— Exercise requirements —
All lines in the material below that hold "프로덕트" should be found and copied.

::: Excerpted data :::

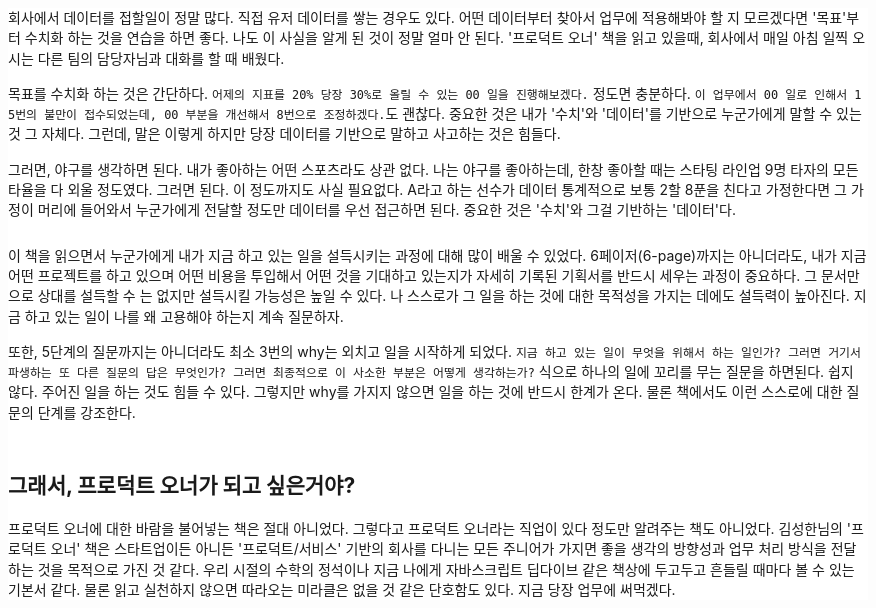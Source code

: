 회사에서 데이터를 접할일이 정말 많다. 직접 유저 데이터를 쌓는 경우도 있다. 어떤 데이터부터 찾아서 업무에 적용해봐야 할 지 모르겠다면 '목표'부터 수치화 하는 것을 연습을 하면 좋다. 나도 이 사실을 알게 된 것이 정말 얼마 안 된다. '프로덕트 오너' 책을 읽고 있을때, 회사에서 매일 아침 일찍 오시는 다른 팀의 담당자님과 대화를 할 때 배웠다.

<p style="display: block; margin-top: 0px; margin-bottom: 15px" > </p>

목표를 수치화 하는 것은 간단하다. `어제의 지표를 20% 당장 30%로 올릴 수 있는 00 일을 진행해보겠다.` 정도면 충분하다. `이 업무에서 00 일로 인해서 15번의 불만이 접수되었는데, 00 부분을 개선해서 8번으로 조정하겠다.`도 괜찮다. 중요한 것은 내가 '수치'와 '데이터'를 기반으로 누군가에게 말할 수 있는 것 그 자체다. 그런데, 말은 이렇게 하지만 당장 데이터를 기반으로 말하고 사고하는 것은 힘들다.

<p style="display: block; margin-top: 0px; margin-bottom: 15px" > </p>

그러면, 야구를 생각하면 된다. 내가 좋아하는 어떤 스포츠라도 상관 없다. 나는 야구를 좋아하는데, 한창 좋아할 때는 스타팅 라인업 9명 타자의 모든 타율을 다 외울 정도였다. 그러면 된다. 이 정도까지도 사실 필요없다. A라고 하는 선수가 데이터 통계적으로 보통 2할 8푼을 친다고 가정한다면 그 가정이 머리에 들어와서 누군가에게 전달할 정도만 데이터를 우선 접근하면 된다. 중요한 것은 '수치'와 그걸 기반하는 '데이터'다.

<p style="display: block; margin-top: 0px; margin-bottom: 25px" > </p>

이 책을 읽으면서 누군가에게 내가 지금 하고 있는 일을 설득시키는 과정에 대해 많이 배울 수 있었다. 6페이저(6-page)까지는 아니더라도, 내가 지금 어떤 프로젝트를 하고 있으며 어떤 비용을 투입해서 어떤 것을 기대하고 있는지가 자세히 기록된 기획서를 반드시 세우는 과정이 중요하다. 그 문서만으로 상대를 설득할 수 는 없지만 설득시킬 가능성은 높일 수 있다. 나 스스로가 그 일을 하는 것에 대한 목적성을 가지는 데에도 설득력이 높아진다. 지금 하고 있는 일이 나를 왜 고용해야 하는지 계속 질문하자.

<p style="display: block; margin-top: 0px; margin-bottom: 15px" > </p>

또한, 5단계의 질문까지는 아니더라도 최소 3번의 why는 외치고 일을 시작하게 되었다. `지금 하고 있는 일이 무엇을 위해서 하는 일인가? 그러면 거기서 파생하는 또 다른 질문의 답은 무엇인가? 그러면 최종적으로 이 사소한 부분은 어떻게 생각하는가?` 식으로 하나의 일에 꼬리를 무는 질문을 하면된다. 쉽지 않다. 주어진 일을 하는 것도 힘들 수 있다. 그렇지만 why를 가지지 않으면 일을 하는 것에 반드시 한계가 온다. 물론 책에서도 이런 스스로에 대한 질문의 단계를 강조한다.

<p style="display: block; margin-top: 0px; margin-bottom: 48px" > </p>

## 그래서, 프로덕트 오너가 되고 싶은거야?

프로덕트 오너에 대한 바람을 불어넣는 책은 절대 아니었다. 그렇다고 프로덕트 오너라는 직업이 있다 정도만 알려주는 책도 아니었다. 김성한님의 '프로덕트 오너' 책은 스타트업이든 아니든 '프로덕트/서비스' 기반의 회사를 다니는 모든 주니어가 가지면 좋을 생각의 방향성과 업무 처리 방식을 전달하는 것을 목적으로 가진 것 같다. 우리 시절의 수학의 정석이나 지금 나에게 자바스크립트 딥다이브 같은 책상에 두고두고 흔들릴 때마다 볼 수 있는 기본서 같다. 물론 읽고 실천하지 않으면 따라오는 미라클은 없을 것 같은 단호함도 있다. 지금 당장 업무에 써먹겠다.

:::

— Your solution —
: 회사에서 데이터를 접할일이 정말 많다. 직접 유저 데이터를 쌓는 경우도 있다. 어떤 데이터부터 찾아서 업무에 적용해봐야 할 지 모르겠다면 '목표'부터 수치화 하는 것을 연습을 하면 좋다. 나도 이 사실을 알게 된 것이 정말 얼마 안 된다. '프로덕트 오너' 책을 읽고 있을때, 회사에서 매일 아침 일찍 오시는 다른 팀의 담당자님과 대화를 할 때 배웠다.
## 그래서, 프로덕트 오너가 되고 싶은거야?
프로덕트 오너에 대한 바람을 불어넣는 책은 절대 아니었다. 그렇다고 프로덕트 오너라는 직업이 있다 정도만 알려주는 책도 아니었다. 김성한님의 '프로덕트 오너' 책은 스타트업이든 아니든 '프로덕트/서비스' 기반의 회사를 다니는 모든 주니어가 가지면 좋을 생각의 방향성과 업무 처리 방식을 전달하는 것을 목적으로 가진 것 같다. 우리 시절의 수학의 정석이나 지금 나에게 자바스크립트 딥다이브 같은 책상에 두고두고 흔들릴 때마다 볼 수 있는 기본서 같다. 물론 읽고 실천하지 않으면 따라오는 미라클은 없을 것 같은 단호함도 있다. 지금 당장 업무에 써먹겠다.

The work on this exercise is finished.